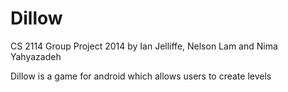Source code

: Dillow
======

CS 2114 Group Project 2014 by Ian Jelliffe, Nelson Lam and Nima Yahyazadeh

Dillow is a game for android which allows users to create levels
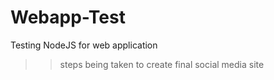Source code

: # Webapp-Test
Testing NodeJS for web application
>> steps being taken to create final social media site
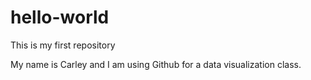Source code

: # hello-world
This is my first repository

My name is Carley and I am using Github for a data visualization class.
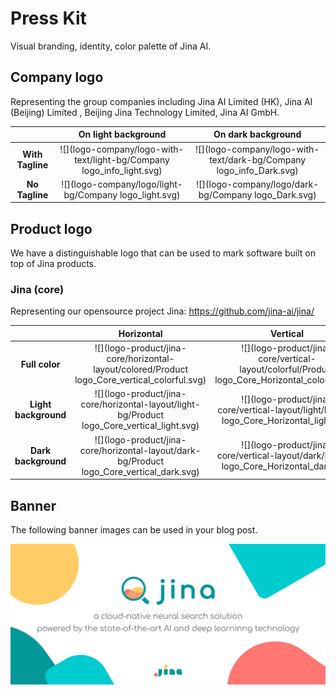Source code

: # Press Kit

Visual branding, identity, color palette of Jina AI.

## Company logo

Representing the group companies including Jina AI Limited (HK), Jina AI (Beijing) Limited , Beijing Jina Technology Limited, Jina AI GmbH. 

| |**On light background** | **On dark background** |
|:---: | :---: | :---: |
| **With Tagline** |  ![](logo-company/logo-with-text/light-bg/Company logo_info_light.svg) | ![](logo-company/logo-with-text/dark-bg/Company logo_info_Dark.svg)|
| **No Tagline** | ![](logo-company/logo/light-bg/Company logo_light.svg) | ![](logo-company/logo/dark-bg/Company logo_Dark.svg)|


## Product logo

We have a distinguishable logo that can be used to mark software built on top of Jina products.

### Jina (core)

Representing our opensource project Jina: https://github.com/jina-ai/jina/

| | **Horizontal** | **Vertical** | **No Tagline** |
| :---: | :---: | :---: | :---: |
| **Full color** | ![](logo-product/jina-core/horizontal-layout/colored/Product logo_Core_vertical_colorful.svg) | ![](logo-product/jina-core/vertical-layout/colorful/Product logo_Core_Horizontal_colorful.svg)| ![](logo-product/jina-core/logo-only/colored/Product logo_Core_Colorful.svg) |
| **Light background** | ![](logo-product/jina-core/horizontal-layout/light-bg/Product logo_Core_vertical_light.svg) | ![](logo-product/jina-core/vertical-layout/light/Product logo_Core_Horizontal_light.svg) | ![](logo-product/jina-core/logo-only/light-bg/Product logo_Core_light.svg) |
| **Dark background** | ![](logo-product/jina-core/horizontal-layout/dark-bg/Product logo_Core_vertical_dark.svg) | ![](logo-product/jina-core/vertical-layout/dark/Product logo_Core_Horizontal_dark.svg) | ![](logo-product/jina-core/logo-only/dark-bg/Product logo_Core_Dark.svg) |


## Banner

The following banner images can be used in your blog post.

![](social/banner.jpg)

━━━━━━━━━━

DESCRIPTION OF THE TASK = A reply should hold exactly the lines from the one containing "The following banner" through the end of the data above, nothing more.

TASK RESPONSE =
The following banner images can be used in your blog post.

![](social/banner.jpg)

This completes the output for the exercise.